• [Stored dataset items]
"""
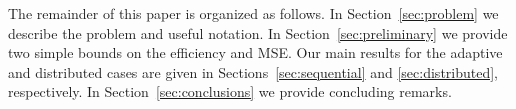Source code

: The remainder of this paper is organized as follows. In Section~\ref{sec:problem} we describe the problem and useful notation. In Section~\ref{sec:preliminary} we provide two simple bounds on the efficiency and MSE. Our main results for the adaptive and distributed cases are given in Sections~\ref{sec:sequential} and \ref{sec:distributed}, respectively. In Section~\ref{sec:conclusions} we provide concluding remarks. 
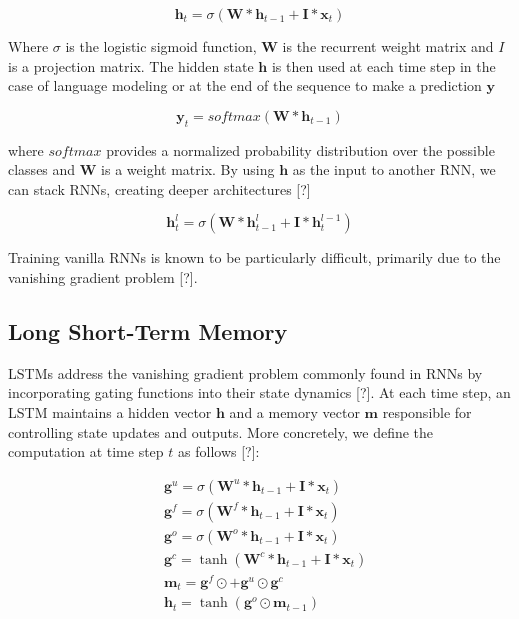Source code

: \documentclass{article}
\begin{document}
\begin{equation}
	\boldsymbol h_t = \sigma(\boldsymbol W * \boldsymbol h_{t-1} + \boldsymbol I * \boldsymbol x_t) \nonumber
\end{equation}

Where $\sigma$ is the logistic sigmoid function, $\boldsymbol W$ is the recurrent weight matrix and $I$ is a projection matrix. The hidden state $\boldsymbol h$ is then used at each time step in the case of language modeling or at the end of the sequence to make a prediction $\boldsymbol y$

\begin{equation}
	\boldsymbol y_t = softmax(\boldsymbol W * \boldsymbol h_{t-1}) \nonumber
\end{equation}

where $softmax$ provides a normalized probability distribution over the possible classes and $\boldsymbol W$ is a weight matrix. By using $\boldsymbol h$ as the input to another RNN, we can stack RNNs, creating deeper architectures [?]

\begin{equation}
	\boldsymbol h_t^{l} = \sigma(\boldsymbol W * \boldsymbol h_{t-1}^{l} + \boldsymbol I * \boldsymbol h_t^{l-1}) \nonumber
\end{equation}

Training vanilla RNNs is known to be particularly difficult, primarily due to the vanishing gradient problem [?].

\subsection{Long Short-Term Memory}
LSTMs address the vanishing gradient problem commonly found in RNNs by incorporating gating functions into their state dynamics [?]. At each time step, an LSTM maintains a hidden vector $\boldsymbol h$ and a memory vector $\boldsymbol m$  responsible for controlling state updates and outputs. More concretely, we define the computation at time step $t$ as follows [?]:

\begin{equation}
	\begin{split}
		& \boldsymbol g^u = \sigma(\boldsymbol W^u * \boldsymbol h_{t-1} + \boldsymbol I * \boldsymbol x_t) \\
		& \boldsymbol g^f = \sigma(\boldsymbol W^f * \boldsymbol h_{t-1} + \boldsymbol I * \boldsymbol x_t) \\
		& \boldsymbol g^o = \sigma(\boldsymbol W^o * \boldsymbol h_{t-1} + \boldsymbol I * \boldsymbol x_t) \\
		& \boldsymbol g^c = \tanh(\boldsymbol W^c * \boldsymbol h_{t-1} + \boldsymbol I * \boldsymbol x_t) \\
		& \boldsymbol m_t = \boldsymbol g^f \odot \boldsymbol +  \boldsymbol g^u \odot \boldsymbol g^c \\
		& \boldsymbol h_t = \tanh(\boldsymbol g^o \odot \boldsymbol m_{t-1}) \nonumber
	\end{split}
\end{equation}
\end{document}
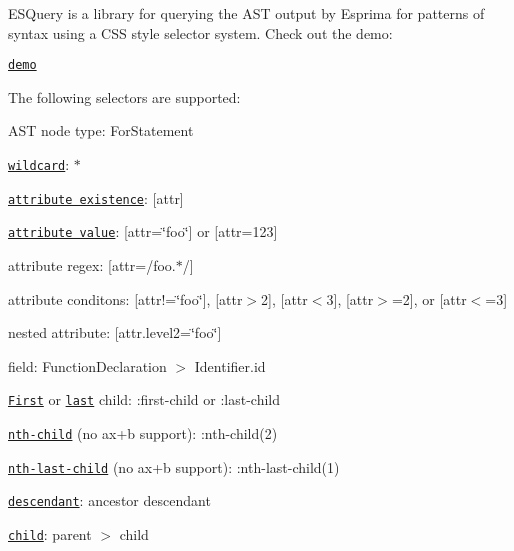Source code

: E\+S\+Query is a library for querying the A\+ST output by Esprima for patterns of syntax using a C\+SS style selector system. Check out the demo\+:

\href{https://estools.github.io/esquery/}{\tt demo}

The following selectors are supported\+:
\begin{DoxyItemize}
\item A\+ST node type\+: {\ttfamily For\+Statement}
\item \href{http://dev.w3.org/csswg/selectors4/#universal-selector}{\tt wildcard}\+: {\ttfamily $\ast$}
\item \href{http://dev.w3.org/csswg/selectors4/#attribute-selectors}{\tt attribute existence}\+: {\ttfamily \mbox{[}attr\mbox{]}}
\item \href{http://dev.w3.org/csswg/selectors4/#attribute-selectors}{\tt attribute value}\+: {\ttfamily \mbox{[}attr=\char`\"{}foo\char`\"{}\mbox{]}} or {\ttfamily \mbox{[}attr=123\mbox{]}}
\item attribute regex\+: {\ttfamily \mbox{[}attr=/foo.$\ast$/\mbox{]}}
\item attribute conditons\+: {\ttfamily \mbox{[}attr!=\char`\"{}foo\char`\"{}\mbox{]}}, {\ttfamily \mbox{[}attr$>$2\mbox{]}}, {\ttfamily \mbox{[}attr$<$3\mbox{]}}, {\ttfamily \mbox{[}attr$>$=2\mbox{]}}, or {\ttfamily \mbox{[}attr$<$=3\mbox{]}}
\item nested attribute\+: {\ttfamily \mbox{[}attr.\+level2=\char`\"{}foo\char`\"{}\mbox{]}}
\item field\+: {\ttfamily Function\+Declaration $>$ Identifier.\+id}
\item \href{http://dev.w3.org/csswg/selectors4/#the-first-child-pseudo}{\tt First} or \href{http://dev.w3.org/csswg/selectors4/#the-last-child-pseudo}{\tt last} child\+: {\ttfamily \+:first-\/child} or {\ttfamily \+:last-\/child}
\item \href{http://dev.w3.org/csswg/selectors4/#the-nth-child-pseudo}{\tt nth-\/child} (no ax+b support)\+: {\ttfamily \+:nth-\/child(2)}
\item \href{http://dev.w3.org/csswg/selectors4/#the-nth-last-child-pseudo}{\tt nth-\/last-\/child} (no ax+b support)\+: {\ttfamily \+:nth-\/last-\/child(1)}
\item \href{http://dev.w3.org/csswg/selectors4/#descendant-combinators}{\tt descendant}\+: {\ttfamily ancestor descendant}
\item \href{http://dev.w3.org/csswg/selectors4/#child-combinators}{\tt child}\+: {\ttfamily parent $>$ child}

\end{DoxyItemize}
"""
• [Work instructions]
Restate, word for word, the entries above, dropping any picture.

• [Expected answer]
Source code

: The remainder of this paper is organized as follows. In Section~\ref{sec:problem} we describe the problem and useful notation. In Section~\ref{sec:preliminary} we provide two simple bounds on the efficiency and MSE. Our main results for the adaptive and distributed cases are given in Sections~\ref{sec:sequential} and \ref{sec:distributed}, respectively. In Section~\ref{sec:conclusions} we provide concluding remarks. 
Source code

: \documentclass{article}
\begin{document}
\begin{equation}
	\boldsymbol h_t = \sigma(\boldsymbol W * \boldsymbol h_{t-1} + \boldsymbol I * \boldsymbol x_t) \nonumber
\end{equation}

Where $\sigma$ is the logistic sigmoid function, $\boldsymbol W$ is the recurrent weight matrix and $I$ is a projection matrix. The hidden state $\boldsymbol h$ is then used at each time step in the case of language modeling or at the end of the sequence to make a prediction $\boldsymbol y$

\begin{equation}
	\boldsymbol y_t = softmax(\boldsymbol W * \boldsymbol h_{t-1}) \nonumber
\end{equation}

where $softmax$ provides a normalized probability distribution over the possible classes and $\boldsymbol W$ is a weight matrix. By using $\boldsymbol h$ as the input to another RNN, we can stack RNNs, creating deeper architectures [?]

\begin{equation}
	\boldsymbol h_t^{l} = \sigma(\boldsymbol W * \boldsymbol h_{t-1}^{l} + \boldsymbol I * \boldsymbol h_t^{l-1}) \nonumber
\end{equation}

Training vanilla RNNs is known to be particularly difficult, primarily due to the vanishing gradient problem [?].

\subsection{Long Short-Term Memory}
LSTMs address the vanishing gradient problem commonly found in RNNs by incorporating gating functions into their state dynamics [?]. At each time step, an LSTM maintains a hidden vector $\boldsymbol h$ and a memory vector $\boldsymbol m$  responsible for controlling state updates and outputs. More concretely, we define the computation at time step $t$ as follows [?]:

\begin{equation}
	\begin{split}
		& \boldsymbol g^u = \sigma(\boldsymbol W^u * \boldsymbol h_{t-1} + \boldsymbol I * \boldsymbol x_t) \\
		& \boldsymbol g^f = \sigma(\boldsymbol W^f * \boldsymbol h_{t-1} + \boldsymbol I * \boldsymbol x_t) \\
		& \boldsymbol g^o = \sigma(\boldsymbol W^o * \boldsymbol h_{t-1} + \boldsymbol I * \boldsymbol x_t) \\
		& \boldsymbol g^c = \tanh(\boldsymbol W^c * \boldsymbol h_{t-1} + \boldsymbol I * \boldsymbol x_t) \\
		& \boldsymbol m_t = \boldsymbol g^f \odot \boldsymbol +  \boldsymbol g^u \odot \boldsymbol g^c \\
		& \boldsymbol h_t = \tanh(\boldsymbol g^o \odot \boldsymbol m_{t-1}) \nonumber
	\end{split}
\end{equation}
\end{document}
Source code

: E\+S\+Query is a library for querying the A\+ST output by Esprima for patterns of syntax using a C\+SS style selector system. Check out the demo\+:

\href{https://estools.github.io/esquery/}{\tt demo}

The following selectors are supported\+:
\begin{DoxyItemize}
\item A\+ST node type\+: {\ttfamily For\+Statement}
\item \href{http://dev.w3.org/csswg/selectors4/#universal-selector}{\tt wildcard}\+: {\ttfamily $\ast$}
\item \href{http://dev.w3.org/csswg/selectors4/#attribute-selectors}{\tt attribute existence}\+: {\ttfamily \mbox{[}attr\mbox{]}}
\item \href{http://dev.w3.org/csswg/selectors4/#attribute-selectors}{\tt attribute value}\+: {\ttfamily \mbox{[}attr=\char`\"{}foo\char`\"{}\mbox{]}} or {\ttfamily \mbox{[}attr=123\mbox{]}}
\item attribute regex\+: {\ttfamily \mbox{[}attr=/foo.$\ast$/\mbox{]}}
\item attribute conditons\+: {\ttfamily \mbox{[}attr!=\char`\"{}foo\char`\"{}\mbox{]}}, {\ttfamily \mbox{[}attr$>$2\mbox{]}}, {\ttfamily \mbox{[}attr$<$3\mbox{]}}, {\ttfamily \mbox{[}attr$>$=2\mbox{]}}, or {\ttfamily \mbox{[}attr$<$=3\mbox{]}}
\item nested attribute\+: {\ttfamily \mbox{[}attr.\+level2=\char`\"{}foo\char`\"{}\mbox{]}}
\item field\+: {\ttfamily Function\+Declaration $>$ Identifier.\+id}
\item \href{http://dev.w3.org/csswg/selectors4/#the-first-child-pseudo}{\tt First} or \href{http://dev.w3.org/csswg/selectors4/#the-last-child-pseudo}{\tt last} child\+: {\ttfamily \+:first-\/child} or {\ttfamily \+:last-\/child}
\item \href{http://dev.w3.org/csswg/selectors4/#the-nth-child-pseudo}{\tt nth-\/child} (no ax+b support)\+: {\ttfamily \+:nth-\/child(2)}
\item \href{http://dev.w3.org/csswg/selectors4/#the-nth-last-child-pseudo}{\tt nth-\/last-\/child} (no ax+b support)\+: {\ttfamily \+:nth-\/last-\/child(1)}
\item \href{http://dev.w3.org/csswg/selectors4/#descendant-combinators}{\tt descendant}\+: {\ttfamily ancestor descendant}
\item \href{http://dev.w3.org/csswg/selectors4/#child-combinators}{\tt child}\+: {\ttfamily parent $>$ child}

\end{DoxyItemize}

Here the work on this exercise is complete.